-- Information given follows --

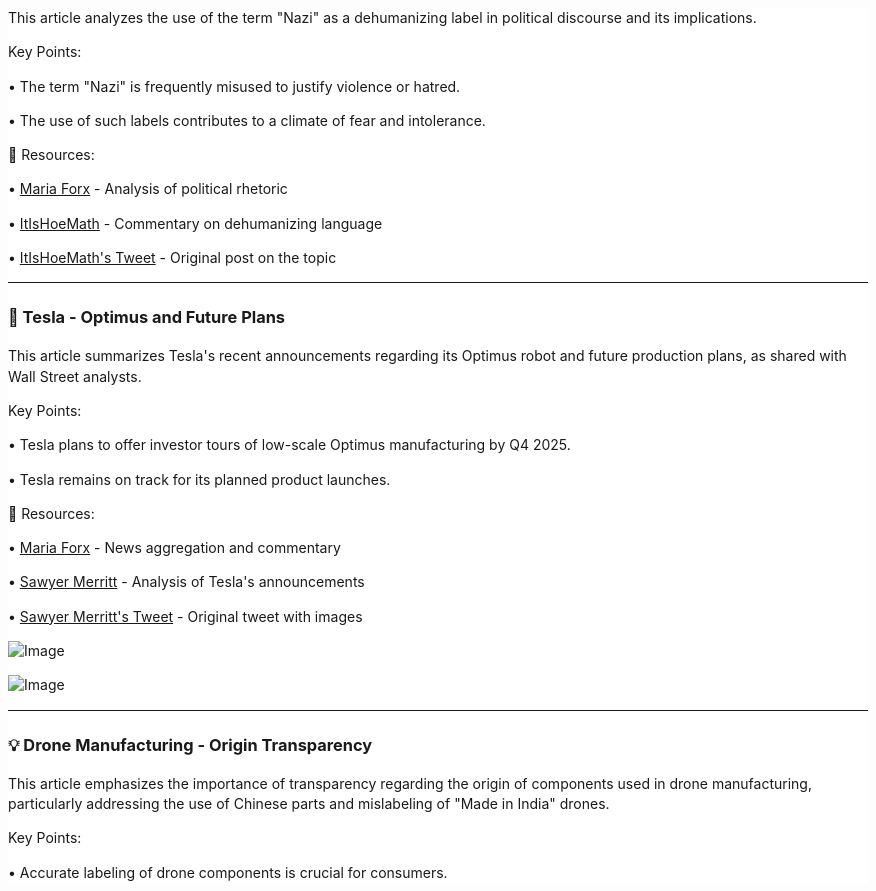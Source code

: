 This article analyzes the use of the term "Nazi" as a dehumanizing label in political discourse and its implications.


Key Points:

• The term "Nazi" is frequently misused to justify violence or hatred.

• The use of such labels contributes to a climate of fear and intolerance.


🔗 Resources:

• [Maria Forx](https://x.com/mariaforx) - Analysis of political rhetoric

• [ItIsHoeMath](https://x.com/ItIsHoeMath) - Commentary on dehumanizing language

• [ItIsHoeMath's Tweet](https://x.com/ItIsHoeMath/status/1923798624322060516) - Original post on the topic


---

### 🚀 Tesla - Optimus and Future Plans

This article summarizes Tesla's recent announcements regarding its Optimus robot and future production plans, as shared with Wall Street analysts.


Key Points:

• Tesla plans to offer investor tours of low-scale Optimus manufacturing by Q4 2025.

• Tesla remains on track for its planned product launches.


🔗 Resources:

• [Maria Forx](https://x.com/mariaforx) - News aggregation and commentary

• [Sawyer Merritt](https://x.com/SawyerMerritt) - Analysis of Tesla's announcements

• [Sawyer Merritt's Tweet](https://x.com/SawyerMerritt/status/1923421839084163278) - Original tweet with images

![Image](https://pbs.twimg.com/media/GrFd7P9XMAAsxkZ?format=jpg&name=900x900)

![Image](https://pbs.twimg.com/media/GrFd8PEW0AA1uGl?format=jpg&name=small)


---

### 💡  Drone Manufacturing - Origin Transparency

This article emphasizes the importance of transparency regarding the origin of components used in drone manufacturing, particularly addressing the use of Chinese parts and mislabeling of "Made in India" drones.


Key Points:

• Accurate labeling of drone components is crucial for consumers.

-- Information given concluded --

* _Exercise directions_
Verbatim repeat, images removed: give each entry again exactly as it reads.

* _Reply_
Source code

: This article analyzes the use of the term "Nazi" as a dehumanizing label in political discourse and its implications.


Key Points:

• The term "Nazi" is frequently misused to justify violence or hatred.

• The use of such labels contributes to a climate of fear and intolerance.


🔗 Resources:

• [Maria Forx](https://x.com/mariaforx) - Analysis of political rhetoric

• [ItIsHoeMath](https://x.com/ItIsHoeMath) - Commentary on dehumanizing language

• [ItIsHoeMath's Tweet](https://x.com/ItIsHoeMath/status/1923798624322060516) - Original post on the topic


---

### 🚀 Tesla - Optimus and Future Plans

This article summarizes Tesla's recent announcements regarding its Optimus robot and future production plans, as shared with Wall Street analysts.


Key Points:

• Tesla plans to offer investor tours of low-scale Optimus manufacturing by Q4 2025.

• Tesla remains on track for its planned product launches.


🔗 Resources:

• [Maria Forx](https://x.com/mariaforx) - News aggregation and commentary

• [Sawyer Merritt](https://x.com/SawyerMerritt) - Analysis of Tesla's announcements

• [Sawyer Merritt's Tweet](https://x.com/SawyerMerritt/status/1923421839084163278) - Original tweet with images

![Image](https://pbs.twimg.com/media/GrFd7P9XMAAsxkZ?format=jpg&name=900x900)

![Image](https://pbs.twimg.com/media/GrFd8PEW0AA1uGl?format=jpg&name=small)


---

### 💡  Drone Manufacturing - Origin Transparency

This article emphasizes the importance of transparency regarding the origin of components used in drone manufacturing, particularly addressing the use of Chinese parts and mislabeling of "Made in India" drones.


Key Points:

• Accurate labeling of drone components is crucial for consumers.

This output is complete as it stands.